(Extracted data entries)

┄┄┄┄┄┄┄┄┄┄┄┄┄┄┄┄┄┄┄┄

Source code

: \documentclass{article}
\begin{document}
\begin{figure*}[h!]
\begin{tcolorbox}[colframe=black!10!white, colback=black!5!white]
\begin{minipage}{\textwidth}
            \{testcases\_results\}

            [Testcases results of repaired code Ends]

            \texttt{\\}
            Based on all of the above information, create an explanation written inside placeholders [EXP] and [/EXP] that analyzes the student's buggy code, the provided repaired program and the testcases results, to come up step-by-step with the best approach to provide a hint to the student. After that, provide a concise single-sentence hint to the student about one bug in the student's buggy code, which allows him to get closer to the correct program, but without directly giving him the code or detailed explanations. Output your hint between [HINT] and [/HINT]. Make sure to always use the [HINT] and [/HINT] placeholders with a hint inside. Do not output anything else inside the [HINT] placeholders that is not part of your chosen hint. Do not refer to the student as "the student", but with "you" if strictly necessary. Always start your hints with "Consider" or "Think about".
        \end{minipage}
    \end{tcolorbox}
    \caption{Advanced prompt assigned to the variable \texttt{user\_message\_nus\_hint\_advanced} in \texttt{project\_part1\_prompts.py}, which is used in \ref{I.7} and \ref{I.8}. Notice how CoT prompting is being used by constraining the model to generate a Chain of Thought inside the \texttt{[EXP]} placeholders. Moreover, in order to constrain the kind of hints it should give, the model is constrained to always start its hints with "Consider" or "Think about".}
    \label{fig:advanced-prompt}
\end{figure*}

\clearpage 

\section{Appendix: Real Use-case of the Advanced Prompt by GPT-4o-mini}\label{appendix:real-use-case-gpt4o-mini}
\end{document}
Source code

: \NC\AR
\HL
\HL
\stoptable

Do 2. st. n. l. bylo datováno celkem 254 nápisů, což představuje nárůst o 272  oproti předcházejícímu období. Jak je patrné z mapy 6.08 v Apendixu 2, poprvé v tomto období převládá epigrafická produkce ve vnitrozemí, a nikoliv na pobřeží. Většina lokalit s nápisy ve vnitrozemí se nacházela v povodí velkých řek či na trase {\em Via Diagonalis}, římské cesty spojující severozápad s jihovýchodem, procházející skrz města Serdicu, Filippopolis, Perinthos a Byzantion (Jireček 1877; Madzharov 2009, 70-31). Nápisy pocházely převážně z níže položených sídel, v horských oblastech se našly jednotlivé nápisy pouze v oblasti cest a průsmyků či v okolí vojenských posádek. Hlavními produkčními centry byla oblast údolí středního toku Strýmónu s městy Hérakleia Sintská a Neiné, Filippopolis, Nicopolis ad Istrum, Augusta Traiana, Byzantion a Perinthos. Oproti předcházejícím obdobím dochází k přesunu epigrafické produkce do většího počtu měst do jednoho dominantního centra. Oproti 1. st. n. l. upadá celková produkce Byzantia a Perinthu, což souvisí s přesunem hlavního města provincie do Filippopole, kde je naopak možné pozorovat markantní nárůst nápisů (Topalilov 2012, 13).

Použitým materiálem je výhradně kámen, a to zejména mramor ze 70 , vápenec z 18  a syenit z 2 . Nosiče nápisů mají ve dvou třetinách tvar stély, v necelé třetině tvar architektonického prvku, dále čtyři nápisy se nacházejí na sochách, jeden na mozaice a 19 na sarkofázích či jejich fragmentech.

┄┄┄┄┄┄┄┄┄┄┄┄┄┄┄┄┄┄┄┄

Show each line in the entries that holds the string "begin".

- RESPONSE AREA
\begin{document}
\begin{figure*}[h!]
\begin{tcolorbox}[colframe=black!10!white, colback=black!5!white]
\begin{minipage}{\textwidth}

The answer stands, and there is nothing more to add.